Archive for Our Christian Brethren in the Middle East

he was never seen again

Robert Spencer writes: 

Last October, a Syrian Orthodox priest, Fr. Boulos Iskander, went shopping for auto parts in the Iraqi city of Mosul. He was never seen alive again. A Muslim group kidnapped him and initially demanded $350,000 in ransom; they eventually lowered this to $40,000, but added a new demand: Fr. Boulos’ parish had to denounce the remarks made the previous month by Pope Benedict XVI that caused rioting all over the Islamic world. The ransom was paid, and the church dutifully posted thirty large signs all over Mosul, but to no avail: Fr. Boulos was not only murdered but dismembered. Five hundred Christians attended his funeral, where another priest commented: “Many more wanted to come to the funeral, but they were afraid. We are in very bad circumstances now.”

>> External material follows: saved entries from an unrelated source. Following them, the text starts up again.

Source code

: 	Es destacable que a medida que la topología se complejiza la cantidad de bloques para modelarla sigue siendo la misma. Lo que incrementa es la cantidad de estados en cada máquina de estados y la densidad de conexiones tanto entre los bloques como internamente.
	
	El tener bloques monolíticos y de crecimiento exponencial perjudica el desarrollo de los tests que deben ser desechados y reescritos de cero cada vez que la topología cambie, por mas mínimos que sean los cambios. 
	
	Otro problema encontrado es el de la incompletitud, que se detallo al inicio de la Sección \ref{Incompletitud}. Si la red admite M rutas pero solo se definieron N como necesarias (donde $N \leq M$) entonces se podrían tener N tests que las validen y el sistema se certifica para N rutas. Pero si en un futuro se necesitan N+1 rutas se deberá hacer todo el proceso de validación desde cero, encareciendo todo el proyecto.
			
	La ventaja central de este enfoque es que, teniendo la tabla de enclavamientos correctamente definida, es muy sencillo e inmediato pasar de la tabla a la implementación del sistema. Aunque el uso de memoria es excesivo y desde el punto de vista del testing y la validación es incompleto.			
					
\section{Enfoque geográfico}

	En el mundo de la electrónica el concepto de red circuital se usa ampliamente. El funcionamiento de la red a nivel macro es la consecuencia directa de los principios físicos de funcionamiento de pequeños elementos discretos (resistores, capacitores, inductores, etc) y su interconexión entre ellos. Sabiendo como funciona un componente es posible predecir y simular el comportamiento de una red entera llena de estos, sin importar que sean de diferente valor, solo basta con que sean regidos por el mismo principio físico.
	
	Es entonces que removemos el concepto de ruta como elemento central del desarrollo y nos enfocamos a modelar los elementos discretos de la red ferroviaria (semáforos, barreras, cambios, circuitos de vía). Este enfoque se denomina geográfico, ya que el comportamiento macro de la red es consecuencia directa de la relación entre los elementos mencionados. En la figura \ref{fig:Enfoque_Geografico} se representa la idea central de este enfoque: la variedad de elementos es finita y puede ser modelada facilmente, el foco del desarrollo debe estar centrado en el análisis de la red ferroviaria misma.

That is true of Christians all over the Middle East, where safe havens for Christians are dwindling rapidly. Even in Lebanon, traditionally the Middle East’s sole Christian land, Christians suffer persecution, which leads to declining numbers and declining influence – and that in turn encourages more persecution. Christian communities that date back to the dawn of Christianity have been steadily decreasing in numbers; now the faith is on the verge of disappearing from the area altogether. In Iraq, half of the nation’s prewar 700,000 Christians have now fled the country since the fall of Saddam Hussein. Iraqi Christians today are streaming into Syria or, if they can, out of the Middle East altogether. Much of this migration can be attributed to the resurgence of Islamic militarism in recent decades. Indeed, the career trajectories of two twentieth-century regional titans, Yasir Arafat as well as Saddam, are particularly illuminating: Arafat began as a secular nationalist in the Soviet camp and ended up trying to fend off and co-opt a challenge from the Islamic jihadists of Hamas (the Islamic Resistance Movement) and Islamic Jihad. Saddam was never a Muslim hardliner, and was indeed notorious for his personal divergences from Islamic orthodoxy; nevertheless, in the last days of his regime he did not hesitate to cast himself as a mujahid par excellence, a defender of Islam who deserved the support of all pious believers.

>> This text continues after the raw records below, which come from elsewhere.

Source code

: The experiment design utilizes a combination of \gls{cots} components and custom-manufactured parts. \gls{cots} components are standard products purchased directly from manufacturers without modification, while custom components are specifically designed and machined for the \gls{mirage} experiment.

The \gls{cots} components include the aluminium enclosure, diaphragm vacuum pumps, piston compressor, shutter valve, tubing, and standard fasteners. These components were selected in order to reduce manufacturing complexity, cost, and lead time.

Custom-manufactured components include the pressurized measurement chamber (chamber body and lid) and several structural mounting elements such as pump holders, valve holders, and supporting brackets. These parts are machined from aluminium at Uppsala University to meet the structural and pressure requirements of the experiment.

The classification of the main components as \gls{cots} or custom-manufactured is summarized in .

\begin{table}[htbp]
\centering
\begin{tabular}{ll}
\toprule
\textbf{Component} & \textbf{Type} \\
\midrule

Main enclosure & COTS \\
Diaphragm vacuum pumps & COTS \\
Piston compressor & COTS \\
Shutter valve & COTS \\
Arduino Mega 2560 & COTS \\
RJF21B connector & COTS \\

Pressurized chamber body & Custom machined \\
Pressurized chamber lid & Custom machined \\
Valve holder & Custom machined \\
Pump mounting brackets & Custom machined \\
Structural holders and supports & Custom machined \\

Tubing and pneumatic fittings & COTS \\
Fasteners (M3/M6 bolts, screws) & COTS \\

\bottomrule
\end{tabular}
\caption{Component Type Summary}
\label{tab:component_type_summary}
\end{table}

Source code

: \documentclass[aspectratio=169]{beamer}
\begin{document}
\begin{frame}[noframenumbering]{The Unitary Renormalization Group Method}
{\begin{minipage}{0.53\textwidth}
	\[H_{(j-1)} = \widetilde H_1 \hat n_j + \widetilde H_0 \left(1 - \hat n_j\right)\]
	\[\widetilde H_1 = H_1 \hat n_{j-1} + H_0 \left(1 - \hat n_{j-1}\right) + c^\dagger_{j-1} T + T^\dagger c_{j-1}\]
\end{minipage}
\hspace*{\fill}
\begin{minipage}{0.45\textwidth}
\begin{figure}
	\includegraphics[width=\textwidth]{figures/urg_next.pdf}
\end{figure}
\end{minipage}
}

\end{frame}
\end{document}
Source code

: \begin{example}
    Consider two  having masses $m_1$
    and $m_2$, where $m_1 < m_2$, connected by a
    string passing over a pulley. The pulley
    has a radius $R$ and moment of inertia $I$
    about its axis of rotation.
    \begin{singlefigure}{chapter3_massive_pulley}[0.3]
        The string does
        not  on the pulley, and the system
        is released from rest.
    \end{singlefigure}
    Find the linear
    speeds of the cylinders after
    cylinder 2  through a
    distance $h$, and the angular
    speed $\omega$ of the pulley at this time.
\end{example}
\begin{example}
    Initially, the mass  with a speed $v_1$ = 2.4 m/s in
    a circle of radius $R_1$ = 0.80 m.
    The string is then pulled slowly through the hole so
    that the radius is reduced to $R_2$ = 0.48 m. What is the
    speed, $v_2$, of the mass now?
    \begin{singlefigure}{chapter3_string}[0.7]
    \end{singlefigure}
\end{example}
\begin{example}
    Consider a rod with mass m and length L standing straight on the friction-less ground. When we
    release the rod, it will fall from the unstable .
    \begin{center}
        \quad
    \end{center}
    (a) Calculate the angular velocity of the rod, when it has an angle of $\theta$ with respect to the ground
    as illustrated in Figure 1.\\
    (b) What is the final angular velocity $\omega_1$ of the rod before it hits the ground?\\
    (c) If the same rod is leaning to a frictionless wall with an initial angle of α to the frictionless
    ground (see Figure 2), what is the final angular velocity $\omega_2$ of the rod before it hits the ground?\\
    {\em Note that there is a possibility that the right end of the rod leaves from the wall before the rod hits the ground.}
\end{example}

The fact that both Arafat and Saddam began, broadly speaking, as secularists and ended as mujahedin, however insincere and incomplete their poses may have been, is emblematic of developments all over the Middle East. After a long period of relative quiescence that stretched through the decline and fall of the Ottoman Empire and the subsequent colonial period, the Islamic jihad ideology that mandates warfare against and subjugation of unbelievers is back with a vengeance. Archbishop Cyril Salim Bustros, the Melkite Greek Catholic Eparch of Newton, Massachusetts, and former Archbishop of the Hizballah stronghold Baalbeck, Lebanon, explained in a March 2006 address: “The doctrines of Islam,” he said, “dictate war against unbelievers.” Peaceful Muslims do not find strong support for their views within Islamic tradition: “the concept of nonviolence is absent from Muslim doctrine and practice.” The ultimate goal of Islamic theology, as preached by imams all over the Islamic world, is “the surrender of all people to Islam and to God’s power based on Islamic law [Sharia]. [Muslims] have to defend this peace of God even by force.”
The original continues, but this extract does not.